The heterosexual relationship that is formed within the private spheres of the family assumes that women, as the primary workers within the private sphere, hold the undue burden of household responsibilities. Acknowledging these gendered roles, Loi No. 2014-873 outlines a goal to cultivate a “better work-life balance and the equal division of parental responsibility”(Loi No. 2014-873, Article 1). The provisions provided under this goal include an extension of six months of paid parental leave to incentivize a second parent to also take parental leave. The extended provision only applies if a parent who has not yet taken leave does so. While this provision attempts to tackle the “sexual divisions of labor” that limit women to “household labor,” it fails to address the normative assumptions of liberalism that tie women’s identities to the privatized family (Brown, 17). Without alleviating the “multiple burdens” of household chores that extend beyond child care in a privatized family, the provision fails to adequately equalize parental responsibilities (Brown, 17).

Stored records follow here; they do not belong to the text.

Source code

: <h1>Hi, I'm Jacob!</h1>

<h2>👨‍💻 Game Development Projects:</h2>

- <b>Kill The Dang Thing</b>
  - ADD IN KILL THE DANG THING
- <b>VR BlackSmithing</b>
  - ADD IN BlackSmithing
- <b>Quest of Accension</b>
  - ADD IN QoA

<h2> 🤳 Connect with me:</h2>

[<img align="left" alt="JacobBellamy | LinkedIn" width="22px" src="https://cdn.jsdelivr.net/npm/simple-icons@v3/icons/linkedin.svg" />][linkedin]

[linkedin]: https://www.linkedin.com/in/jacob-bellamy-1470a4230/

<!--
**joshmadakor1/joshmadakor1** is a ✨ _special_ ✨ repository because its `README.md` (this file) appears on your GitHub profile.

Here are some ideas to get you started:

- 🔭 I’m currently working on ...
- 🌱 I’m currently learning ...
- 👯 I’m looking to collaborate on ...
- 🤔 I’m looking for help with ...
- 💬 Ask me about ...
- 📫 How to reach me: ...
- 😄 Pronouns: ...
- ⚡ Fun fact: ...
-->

Even without the burdens of extraneous household responsibilities, women will always be unequally burdened with childcare due to their reproductive capacities. The “balanced sharing of parental responsibilities” that the law attempts to address can never be achieved under the two parent, heterosexual, family structure because women will always have reproductive responsibilities that men do not (Loi No. 2014-873, Article 1). This undue burden of reproductive labor will always fall on the woman in a heterosexual relationship.
Another provision provides for “child maintenance payments to improve the situations of persons who raise their children alone as a result of a separation or divorce” (Loi No. 2014-873, Article, 27). While this provision provides monetary compensation to the “impoverished single mother” outlined in Brown’s article, it still covertly defines the boundaries of a family as a two-person household. An individual is only able to gain compensation if they have previously had a partner and are only a single parent as a result of the breaking of their relations with the partner. While the language of the provision does not explicitly mention the gender of each partner, it still assumes the heteronormative ideal of the two parent family structure. Defining the boundaries of motherhood as one that can only occur in the context of two-parent households, women who choose to be mothers through assistive reproductive technologies are excluded from this provision and thereby excluded from the State’s definition of motherhood.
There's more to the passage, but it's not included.